Новый Мир ( № 10 2009) - Новый Мир Новый Мир
Шрифт:
Интервал:
Закладка:
*
Жили-были вместе пятнадцать лет.
Ели суп гороховый на обед.
Еле-еле пережили весной и зимой
Девяносто первый и девяносто восьмой.
А потом взяла и наладилась жизнь.
А они взяли и разошлись.
Он не улыбается.
Она не носит ребенка под сердцем.
Они больше не вытираются одним полотенцем.

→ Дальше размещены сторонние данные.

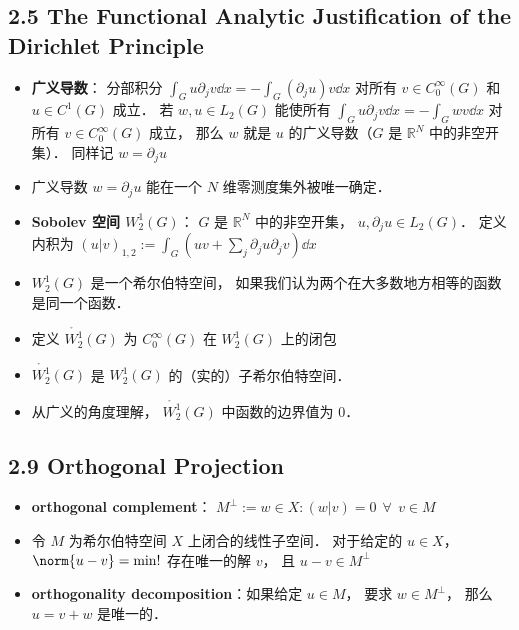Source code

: \subsection{2.5 The Functional Analytic Justification of the Dirichlet Principle}
\begin{itemize}
\item \textbf{广义导数}： 分部积分 $\int_G u\partial_j v\dd{x} = -\int_G (\partial_j u)v\dd{x}$ 对所有 $v \in C_0^\infty(G)$ 和 $u \in C^1(G)$ 成立． 若 $w, u\in L_2(G)$ 能使所有 $\int_G u\partial_j v\dd{x} = -\int_G wv\dd{x}$ 对所有 $v \in C_0^\infty(G)$ 成立， 那么 $w$ 就是 $u$ 的广义导数（$G$ 是 $\mathbb R^N$ 中的非空开集）． 同样记 $w = \partial_j u$

\item 广义导数 $w = \partial_j u$ 能在一个 $N$ 维零测度集外被唯一确定．

\item \textbf{Sobolev 空间 $W_2^1(G)$}： $G$ 是 $\mathbb R^N$ 中的非空开集， $u, \partial_ju \in L_2(G)$． 定义内积为 $(u|v)_{1,2} := \int_G(uv + \sum_j \partial_j u\partial_j v) \dd{x}$

\item $W_2^1(G)$ 是一个希尔伯特空间， 如果我们认为两个在大多数地方相等的函数是同一个函数．

\item 定义 $\mathring {W_2^1}(G)$ 为 $C_0^\infty(G)$ 在 $W_2^1(G)$ 上的闭包

\item $\mathring {W_2^1}(G)$ 是 $W_2^1(G)$ 的（实的）子希尔伯特空间．

\item 从广义的角度理解， $\mathring {W_2^1}(G)$ 中函数的边界值为 0．
\end{itemize}

\subsection{2.9 Orthogonal Projection}
\begin{itemize}
\item \textbf{orthogonal complement}： $M^\bot := {w \in X: (w|v) = 0\ \ \forall\ \ v\in M}$

\item 令 $M$ 为希尔伯特空间 $X$ 上闭合的线性子空间． 对于给定的 $u\in X$， $\norm{u - v} = \min!$ 存在唯一的解 $v$， 且 $u - v\in M^\bot$

\item \textbf{orthogonality decomposition}：如果给定 $u \in M$， 要求 $w \in M^\bot$， 那么 $u = v + w$ 是唯一的．
\end{itemize}

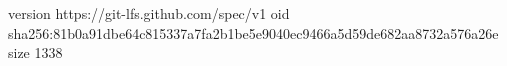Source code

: version https://git-lfs.github.com/spec/v1
oid sha256:81b0a91dbe64c815337a7fa2b1be5e9040ec9466a5d59de682aa8732a576a26e
size 1338
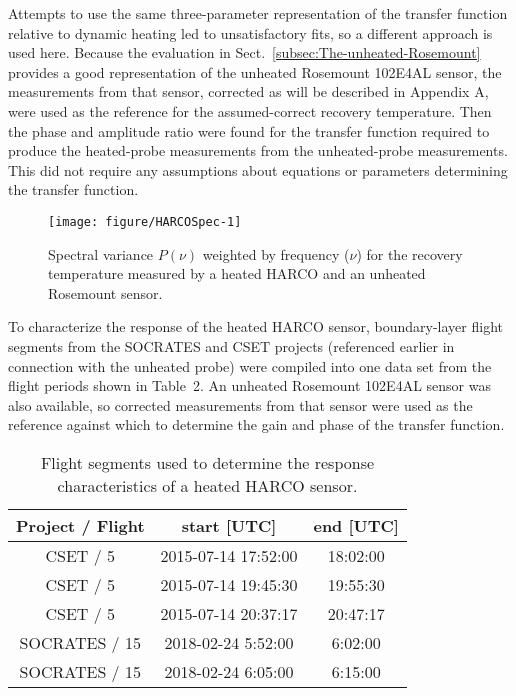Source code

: \documentclass[11pt,twoside,american,12pt,twoside,american]{article}\usepackage[]{graphicx}\usepackage[]{color}
\makeatletter
\def\maxwidth{ %
  \ifdim\Gin@nat@width>\linewidth
    \linewidth
  \else
    \Gin@nat@width
  \fi
}
\newenvironment{knitrout}{}{} %
\providecommand{\tabularnewline}{\\}
\makeatother
\begin{document}
Attempts to use the same three-parameter representation of the transfer
function relative to dynamic heating led to unsatisfactory fits, so
a different approach is used here. Because the evaluation in Sect.~\ref{subsec:The-unheated-Rosemount}
provides a good representation of the unheated Rosemount 102E4AL sensor,
the measurements from that sensor, corrected as will be described
in Appendix A, were used as the reference for the assumed-correct
recovery temperature. Then the phase and amplitude ratio were found
for the transfer function required to produce the heated-probe measurements
from the unheated-probe measurements. This did not require any assumptions
about equations or parameters determining the transfer function.







\begin{knitrout}
\color{fgcolor}\begin{figure}[t]

{\centering \texttt{[image: figure/HARCOSpec-1]} 

}

\caption[Spectral variance $P(\nu)$ weighted by frequency ($\nu$) for the recovery temperature measured by a heated  HARCO and an unheated Rosemount sensor]{Spectral variance $P(\nu)$ weighted by frequency ($\nu$) for the recovery temperature measured by a heated  HARCO and an unheated Rosemount sensor.}\label{fig:HARCOSpec}
\end{figure}


\end{knitrout}



To characterize the response of the heated HARCO sensor, boundary-layer
flight segments from the SOCRATES and CSET projects (referenced earlier
in connection with the unheated probe) were compiled into one data
set from the flight periods shown in Table~2. An unheated Rosemount
102E4AL sensor was also available, so corrected measurements from
that sensor were used as the reference against which to determine
the gain and phase of the transfer function.
\begin{table}[h]
\begin{centering}
\begin{tabular}{|c|c|c|}
\hline 
\textbf{Project / Flight} &
\textbf{start {[}UTC{]}} &
\textbf{end {[}UTC{]}}\tabularnewline
\hline 
\hline 
CSET / 5 &
2015-07-14 17:52:00 &
18:02:00\tabularnewline
\hline 
CSET / 5 &
2015-07-14 19:45:30 &
19:55:30\tabularnewline
\hline 
CSET / 5 &
2015-07-14 20:37:17 &
20:47:17\tabularnewline
\hline 
SOCRATES / 15 &
2018-02-24 5:52:00 &
6:02:00\tabularnewline
\hline 
SOCRATES / 15 &
2018-02-24 6:05:00 &
6:15:00\tabularnewline
\hline 
\end{tabular}
\par\end{centering}
\caption{Flight segments used to determine the response characteristics of
a heated HARCO sensor.}
\end{table}
\end{document}
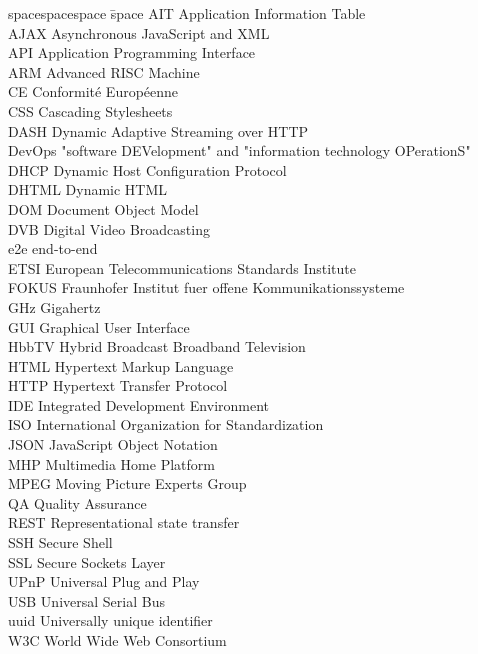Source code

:
\begin{tabbing}
spacespacespace \= space \kill
AIT \> Application Information Table\\
AJAX \> Asynchronous JavaScript and XML\\
API \> Application Programming Interface\\
ARM \> Advanced RISC Machine\\
CE \> Conformité Européenne\\
CSS \> Cascading Stylesheets\\
DASH \> Dynamic Adaptive Streaming over HTTP\\
DevOps \> "software DEVelopment" and "information technology OPerationS"\\
DHCP \> Dynamic Host Configuration Protocol\\
DHTML \> Dynamic HTML\\
DOM \> Document Object Model\\
DVB \> Digital Video Broadcasting\\
e2e \> end-to-end\\
ETSI \> European Telecommunications Standards Institute\\
FOKUS \> Fraunhofer Institut fuer offene Kommunikationssysteme\\
GHz \> Gigahertz\\
GUI \> Graphical User Interface\\
HbbTV \> Hybrid Broadcast Broadband Television\\
HTML \> Hypertext Markup Language\\
HTTP \> Hypertext Transfer Protocol\\
IDE \> Integrated Development Environment\\
ISO \> International Organization for Standardization\\
JSON \> JavaScript Object Notation\\
MHP \> Multimedia Home Platform\\
MPEG \> Moving Picture Experts Group\\
QA \> Quality Assurance\\
REST \> Representational state transfer\\
SSH \> Secure Shell\\
SSL \> Secure Sockets Layer\\
UPnP \> Universal Plug and Play\\
USB \> Universal Serial Bus\\
uuid \> Universally unique identifier\\
W3C \> World Wide Web Consortium\\
\end{tabbing}
\endinput
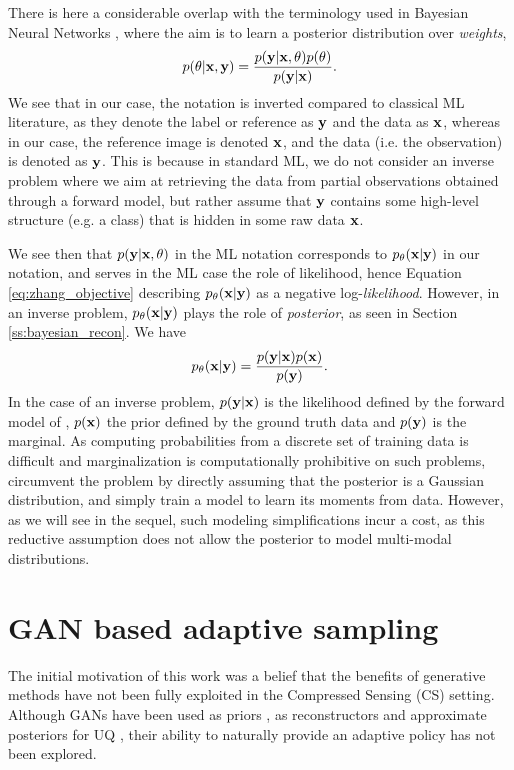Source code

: \begin{remark}
    There is here a considerable overlap with the terminology used in Bayesian Neural Networks \citep{kendall2017uncertainties}, where the aim is to learn a posterior distribution over \textit{weights}, 
    $$p(\theta|{\mathbf{x}},{\mathbf{y}}) = \frac{p({\mathbf{y}}|{\mathbf{x}},\theta) p(\theta)}{p({\mathbf{y}}|{\mathbf{x}})}.$$
    We see that in our case, the notation is inverted compared to classical ML literature, as they denote the label or reference as ${\mathbf{y}}$ and the data as ${\mathbf{x}}$, whereas in our case, the reference image is denoted ${\mathbf{x}}$, and the data (i.e. the observation) is denoted as ${\mathbf{y}}$. This is because in standard ML, we do not consider an inverse problem where we aim at retrieving the data from partial observations obtained through a forward model, but rather assume that ${\mathbf{y}}$ contains some high-level structure (e.g. a class) that is hidden in some raw data ${\mathbf{x}}$.

    We see then that $p({\mathbf{y}}|{\mathbf{x}},\theta)$ in the ML notation corresponds to $p_\theta({\mathbf{x}}|{\mathbf{y}})$ in our notation, and serves in the ML case the role of likelihood, hence Equation \ref{eq:zhang_objective} describing $p_\theta({\mathbf{x}}|{\mathbf{y}})$ as a negative log-\textit{likelihood}. However, in an inverse problem, $p_\theta({\mathbf{x}}|{\mathbf{y}})$ plays the role of \textit{posterior}, as seen in Section \ref{ss:bayesian_recon}. We have
    $$p_\theta({\mathbf{x}}|{\mathbf{y}}) = \frac{p({\mathbf{y}}|{\mathbf{x}})p({\mathbf{x}})}{p({\mathbf{y}})}.$$
    In the case of an inverse problem, $p({\mathbf{y}}|{\mathbf{x}})$ is the likelihood defined by the forward model of , $p({\mathbf{x}})$ the prior defined by the ground truth data and $p({\mathbf{y}})$ is the marginal. As computing probabilities from a discrete set of training data is difficult and marginalization is computationally prohibitive on such problems, \citet{zhang2019reducing} circumvent the problem by directly assuming that the posterior is a Gaussian distribution, and simply train a model to learn its moments from data. However, as we will see in the sequel, such modeling simplifications incur a cost, as this reductive assumption does not allow the posterior to model multi-modal distributions.
\end{remark}


\section{GAN based adaptive sampling}\label{ss:gan_sampling}
The initial motivation of this work was a belief that the benefits of generative methods have not been fully exploited in the Compressed Sensing (CS) setting. Although GANs have been used as priors \citep{bora2017compressed,narnhofer2019inverse}, as reconstructors \citep{yang_dagan_2018} and approximate posteriors for UQ \citep{adler2018deep}, their ability to naturally provide an adaptive policy has not been explored.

Не смотрят в окно. Не говорят “прости”.
Это было давно, и ты о них не грусти.
* *
*
Картошку ест
Святой и вор.
Картошка рада всем.
Она — любовь сама.
Не спорь!
Картошку я не ем.
Петрушкой был.
В бульоне плыл.
Соль-перец не забыть.
Но я картошкин
Помню пыл.
Хочу картошкой быть.
* *
*
Есть такое слово “прощай”,
В нем смысла немного — одна печаль.
Все равно, кроме Бога, простить вину
Некому никому.
Обещай, обещай, обещай
Никогда не говорить “прощай”.
* *
*
Илье Кукулину
Звук на звук переводил,
Нужных слов не находил.
Так чирикали затворы,
По ночам шуршали воры,
И фольгой, как шоколад,
Хрустнул мерзлый Ленинград.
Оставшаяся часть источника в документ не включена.